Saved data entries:
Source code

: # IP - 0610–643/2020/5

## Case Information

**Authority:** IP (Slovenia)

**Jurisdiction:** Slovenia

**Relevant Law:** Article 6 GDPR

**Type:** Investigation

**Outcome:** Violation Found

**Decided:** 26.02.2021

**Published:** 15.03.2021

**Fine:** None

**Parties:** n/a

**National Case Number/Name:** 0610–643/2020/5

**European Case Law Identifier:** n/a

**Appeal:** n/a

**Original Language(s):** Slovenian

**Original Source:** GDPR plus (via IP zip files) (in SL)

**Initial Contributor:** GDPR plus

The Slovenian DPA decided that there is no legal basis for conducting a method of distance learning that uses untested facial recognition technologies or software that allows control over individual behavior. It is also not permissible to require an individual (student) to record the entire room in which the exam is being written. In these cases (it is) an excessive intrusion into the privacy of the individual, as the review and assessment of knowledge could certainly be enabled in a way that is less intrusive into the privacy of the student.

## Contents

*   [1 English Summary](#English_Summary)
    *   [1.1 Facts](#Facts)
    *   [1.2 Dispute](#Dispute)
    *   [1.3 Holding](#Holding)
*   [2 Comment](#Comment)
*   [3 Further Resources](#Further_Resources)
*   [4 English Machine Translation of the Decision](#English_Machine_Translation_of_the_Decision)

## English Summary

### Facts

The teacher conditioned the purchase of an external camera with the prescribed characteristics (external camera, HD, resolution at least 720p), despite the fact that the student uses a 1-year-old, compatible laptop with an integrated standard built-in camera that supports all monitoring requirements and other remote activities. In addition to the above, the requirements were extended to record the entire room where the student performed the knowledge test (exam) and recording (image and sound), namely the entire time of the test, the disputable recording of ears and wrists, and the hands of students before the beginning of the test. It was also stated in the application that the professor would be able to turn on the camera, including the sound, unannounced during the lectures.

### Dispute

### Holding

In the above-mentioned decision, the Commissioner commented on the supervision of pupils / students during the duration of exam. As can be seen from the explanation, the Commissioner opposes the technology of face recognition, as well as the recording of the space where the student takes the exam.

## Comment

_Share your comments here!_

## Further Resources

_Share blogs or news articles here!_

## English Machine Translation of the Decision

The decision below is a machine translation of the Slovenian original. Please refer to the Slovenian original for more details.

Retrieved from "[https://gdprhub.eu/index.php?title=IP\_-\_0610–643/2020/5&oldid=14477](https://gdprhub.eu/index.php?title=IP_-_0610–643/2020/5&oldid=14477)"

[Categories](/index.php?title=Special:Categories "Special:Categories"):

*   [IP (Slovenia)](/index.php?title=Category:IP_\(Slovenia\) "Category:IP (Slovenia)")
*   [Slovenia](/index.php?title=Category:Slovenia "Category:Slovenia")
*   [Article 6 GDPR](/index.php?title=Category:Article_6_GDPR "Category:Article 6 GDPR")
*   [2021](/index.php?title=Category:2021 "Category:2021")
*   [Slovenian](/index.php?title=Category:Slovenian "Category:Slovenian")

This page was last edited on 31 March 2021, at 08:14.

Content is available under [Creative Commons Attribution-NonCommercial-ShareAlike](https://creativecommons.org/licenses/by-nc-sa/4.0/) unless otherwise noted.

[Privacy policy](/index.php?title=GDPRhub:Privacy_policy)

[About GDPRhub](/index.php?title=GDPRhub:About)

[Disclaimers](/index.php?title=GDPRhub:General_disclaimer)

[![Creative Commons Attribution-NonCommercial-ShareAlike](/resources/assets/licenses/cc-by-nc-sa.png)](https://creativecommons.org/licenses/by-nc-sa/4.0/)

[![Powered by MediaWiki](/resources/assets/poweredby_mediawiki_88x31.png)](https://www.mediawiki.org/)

Action item: Repeat verbatim the opening run of entries, ending with the line that contains "[3 Further Resources](#Further_Resources)".

Response:
Source code

: # IP - 0610–643/2020/5

## Case Information

**Authority:** IP (Slovenia)

**Jurisdiction:** Slovenia

**Relevant Law:** Article 6 GDPR

**Type:** Investigation

**Outcome:** Violation Found

**Decided:** 26.02.2021

**Published:** 15.03.2021

**Fine:** None

**Parties:** n/a

**National Case Number/Name:** 0610–643/2020/5

**European Case Law Identifier:** n/a

**Appeal:** n/a

**Original Language(s):** Slovenian

**Original Source:** GDPR plus (via IP zip files) (in SL)

**Initial Contributor:** GDPR plus

The Slovenian DPA decided that there is no legal basis for conducting a method of distance learning that uses untested facial recognition technologies or software that allows control over individual behavior. It is also not permissible to require an individual (student) to record the entire room in which the exam is being written. In these cases (it is) an excessive intrusion into the privacy of the individual, as the review and assessment of knowledge could certainly be enabled in a way that is less intrusive into the privacy of the student.

## Contents

*   [1 English Summary](#English_Summary)
    *   [1.1 Facts](#Facts)
    *   [1.2 Dispute](#Dispute)
    *   [1.3 Holding](#Holding)
*   [2 Comment](#Comment)
*   [3 Further Resources](#Further_Resources)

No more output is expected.